News agencies Reuters and Agence France-Presse also reported, citing unidentified Lebanese security officials, that one of al-Baghdadi’s sons was detained. The detentions took place near Lebanon’s border with Syria when they tried to enter the country, according to those reports.
No details were available on the names or nationalities of the son or the woman, nor is it clear how many children al-Baghdadi might have. Lebanese authorities didn’t immediately respond to requests for comment from CNN.
And it was unclear when the two were picked up by Lebanese forces — Reuters said it happened “in recent days,” AFP reported it was 10 days ago.
Regardless, the very idea that a government may be holding close relatives of al-Baghdadi is significant, given his pivotal role in ISIS’ meteoric rise, the extremist group’s widely reviled tactics under his leadership and the breadth of the international coalition aimed at defeating ISIS.
“It’s certainly a new dynamic because we’ve never seen anybody connected so close to al-Baghdadi being detained,” terrorism expert Sajjan M. Gohel told CNN.
At the same time, the reports raise a lot of questions, such as what the family members might have been doing in Lebanon.
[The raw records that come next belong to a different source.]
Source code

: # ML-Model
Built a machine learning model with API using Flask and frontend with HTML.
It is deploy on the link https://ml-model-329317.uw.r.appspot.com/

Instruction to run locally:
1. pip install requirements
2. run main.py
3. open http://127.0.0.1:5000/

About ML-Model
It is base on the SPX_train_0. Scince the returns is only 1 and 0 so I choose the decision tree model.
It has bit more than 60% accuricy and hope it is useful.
“Is he estranged from them? Has he fallen out with them? Were they escaping from him?” asked Gohel, who is the international security director at the Asia Pacific Foundation.
As to how Lebanon got mixed up in all this, it’s one of several countries heavily affected by Syria’s years-long conflict and the flood of refugees trying to escape the violence.
Lebanese authorities “have been cracking down very heavily on the border to prevent members of ISIS seeping into Lebanon,” Gohel said. “They don’t want the problems spilling over from Iraq and Syria into their territory.”
ISIS rises after al-Baghdadi took over
The group that, in 2006, would become ISIS began in Iraq, where it targeted the U.S.-led coalition as well as Shiite Muslims in the country.
It suffered heavy losses, but ascended over the past few years to take advantage of a void wrought by Syria’s civil war as well as instability in Iraq.
Not coincidentally, this all happened after al-Baghdadi took over ISIS in 2010, not long after his release from a U.S. prison camp for insurgents at Bucca in southern Iraq. He had been taken into custody during fighting in February 2004 in the flashpoint city of Falluja and spent four years at the prison camp, almost certainly developing a network of contacts and honing his ideology.
Beyond this, little is known about al-Baghdadi. According to the U.S. government, he was born in Samarra, Iraq, and is in his early 40s. But what motivates him, how he was trained and who he’s close to — including his family — largely remains a mystery.
Yet he has emerged from the shadows in fits and spurts.
After the death of al Qaeda leader Osama bin Laden in 2011, al-Baghdadi issued a eulogy in which he threatened violent retribution. (Al Qaeda disowned ISIS earlier this year, blaming it for “the enormity of the disaster that afflicted” others trying to unseat Syrian President Bashar al-Assad.)
There were unconfirmed suggestions last month that al-Baghdadi had been wounded in airstrikes in northern Iraq.
But days later, an audio recording emerged that purportedly contained a message from al-Baghdadi saying the U.S.-led coalition to destroy ISIS is “terrified, weak and powerless.”
‘He’s created this myth’
ISIS itself has never been more powerful, having taken over vast swaths of territory in Iraq and Syria in the past few years. And it has used brutal tactics to do so — such as mass kidnappings, rapes, killings and other abuses against civilians and fighting foes alike, actions that a U.N. panel characterized as war crimes and crimes against humanity.
And Al-Baghdadi, who has gone by a variety of aliases during his career in terrorism, has been at the center of it. The U.S. State Department’s Reward’s for Justice program, which refers to him as “Abu Du’a,” offers $10 million for information leading to his arrest.
When his group rebranded itself as the Islamic State in June, al-Baghdadi was tapped as spiritual leader of the new caliphate.
He’s sought to burnish his theological credentials, with a biography posted on jihadist websites last year claiming he had earned a doctorate in Islamic studies from a university in Baghdad.
“His knowledge in Islamic jurisprudence is somewhat dubious, but nevertheless he’s created this myth and this aura behind him,” Gohel said.